Mukarama Abdulai (born 16 October 2002) is a Ghanaian professional footballer who last played as a forward for Spanish club Deportivo Alavés, the Black Maidens and the Ghana women's national team.

College career

University for Development Studies 
In late 2018, Abdulai gained admission into the University for Development Studies (UDS) and joined the school's football team. During the 8th edition of the Ghana University Sports Association (GUSA) mini games in 2019, she led the team to win the female football tournament scoring three goals to win the top scorer and the best player of the tournament accolade.

Tyler Junior College 
In August 2019, she got a scholarship to study at the Tyler Junior College in Texas, USA, whilst pursuing her football career.

During her debut season for the Tyler Junior College women's soccer team, she scored 27 goals and made 13 assists to help the team win the 2019 NJCAA Gulf South District Championship and the NJCAA Women's Soccer Championship, including a brace in the final. After recording three consecutive braces to close out the tournament, she was selected as the Most Valuable Offensive Player of the competition.

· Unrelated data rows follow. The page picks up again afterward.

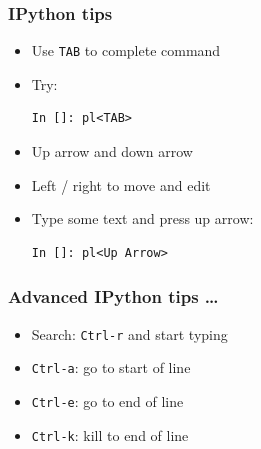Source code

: \documentclass[14pt,compress]{beamer}
\newcommand{\typ}[1]{\lstinline{#1}}
\begin{document}
\begin{frame}[fragile]
\frametitle{IPython tips}

\begin{itemize}
\item Use \typ{TAB} to complete command
\item Try:
\begin{lstlisting}
In []: pl<TAB>
\end{lstlisting}
\end{itemize}
\vspace*{0.5in}

{\Large {}}
\begin{itemize}
\item Up arrow and down arrow

\item Left / right to move and edit

\item Type some text and press up arrow:
\begin{lstlisting}
In []: pl<Up Arrow>
\end{lstlisting}

\end{itemize}

\end{frame}

\begin{frame}[fragile]
  \frametitle{Advanced IPython tips \ldots}
  \begin{itemize}
\item Search: \typ{Ctrl-r} and start typing

\item \typ{Ctrl-a}: go to start of line

\item \typ{Ctrl-e}: go to end of line

\item \typ{Ctrl-k}: kill to end of line
  \end{itemize}
\end{frame}
\end{document}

In her second season, she scored 23 goals and made 10 assists to help the team win the 2020 NJCAA Gulf South District Championship and the NJCAA Women's Soccer Championship for the second consecutive year. In the finals she scored a brace as Tyler College beat Salt Lake (Utah) 2–0 in the final match of the season to complete the campaign with an 18–0 record. She ended the championship as the top scorer, points leader and was also adjudged the Most Valuable Player.

Club career 
Abdulai joined Ghana Premier League side Northern Ladies FC in 2011 at the age of 9. During the 2020–21 season, on match day 1 she scored a hat-trick in their 3–1 win over Ashtown Ladies on 17 January 2021. She scored two goals in the first half and one in the second half to seal the first win for the club.

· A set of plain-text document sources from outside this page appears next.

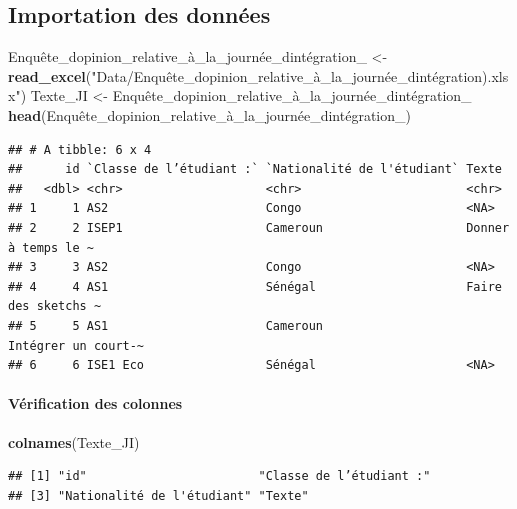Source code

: \documentclass[
]{article}
\newenvironment{Shaded}{\begin{snugshade}}{\end{snugshade}}
\newcommand{\FunctionTok}[1]{\textcolor[rgb]{0.13,0.29,0.53}{\textbf{#1}}}
\newcommand{\NormalTok}[1]{#1}
\newcommand{\OtherTok}[1]{\textcolor[rgb]{0.56,0.35,0.01}{#1}}
\newcommand{\StringTok}[1]{\textcolor[rgb]{0.31,0.60,0.02}{#1}}
\begin{document}
\subsection{Importation des données}\label{importation-des-donnuxe9es}

\begin{Shaded}
\begin{Highlighting}[]
\NormalTok{Enquête\_dopinion\_relative\_à\_la\_journée\_dintégration\_ }\OtherTok{\textless{}{-}} \FunctionTok{read\_excel}\NormalTok{(}\StringTok{"Data/Enquête\_dopinion\_relative\_à\_la\_journée\_dintégration).xlsx"}\NormalTok{)}
\NormalTok{Texte\_JI }\OtherTok{\textless{}{-}}\NormalTok{ Enquête\_dopinion\_relative\_à\_la\_journée\_dintégration\_}
\FunctionTok{head}\NormalTok{(Enquête\_dopinion\_relative\_à\_la\_journée\_dintégration\_)}
\end{Highlighting}
\end{Shaded}

\begin{verbatim}
## # A tibble: 6 x 4
##      id `Classe de l’étudiant :` `Nationalité de l'étudiant` Texte              
##   <dbl> <chr>                    <chr>                       <chr>              
## 1     1 AS2                      Congo                       <NA>               
## 2     2 ISEP1                    Cameroun                    Donner à temps le ~
## 3     3 AS2                      Congo                       <NA>               
## 4     4 AS1                      Sénégal                     Faire des sketchs ~
## 5     5 AS1                      Cameroun                    Intégrer un court-~
## 6     6 ISE1 Eco                 Sénégal                     <NA>
\end{verbatim}

\paragraph{Vérification des
colonnes}\label{vuxe9rification-des-colonnes}

\begin{Shaded}
\begin{Highlighting}[]
\FunctionTok{colnames}\NormalTok{(Texte\_JI)}
\end{Highlighting}
\end{Shaded}

\begin{verbatim}
## [1] "id"                        "Classe de l’étudiant :"   
## [3] "Nationalité de l'étudiant" "Texte"
\end{verbatim}
\end{document}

On 16 July 2021, Alavés, announced that they had signed Abdulai on a two-year deal and was set to stay with the club until 2023. In January 2023, Abdulai and Alavés announced that she had mutually terminated her contract with the club.

International career 
She captained Ghana's squad during the 2018 FIFA U-17 Women's World Cup in Uruguay, where she won the Golden Boot for her tournament-best seven goals and two assists. She scored a hat-trick in the first match against the host country. In addition, she won the Bronze Ball. After her exploits with the team, she was adjudged the Women's footballer of the Year for 2018 by SWAG, beating Grace Asantewaa and Faustina Ampah to the award.

Abdulai was called up to the senior team ahead of the 2019 WAFU Zone B Women's Cup. She made her debut during the first match of the tournament against Senegal and scored a goal to help Ghana seal a 2–0 victory.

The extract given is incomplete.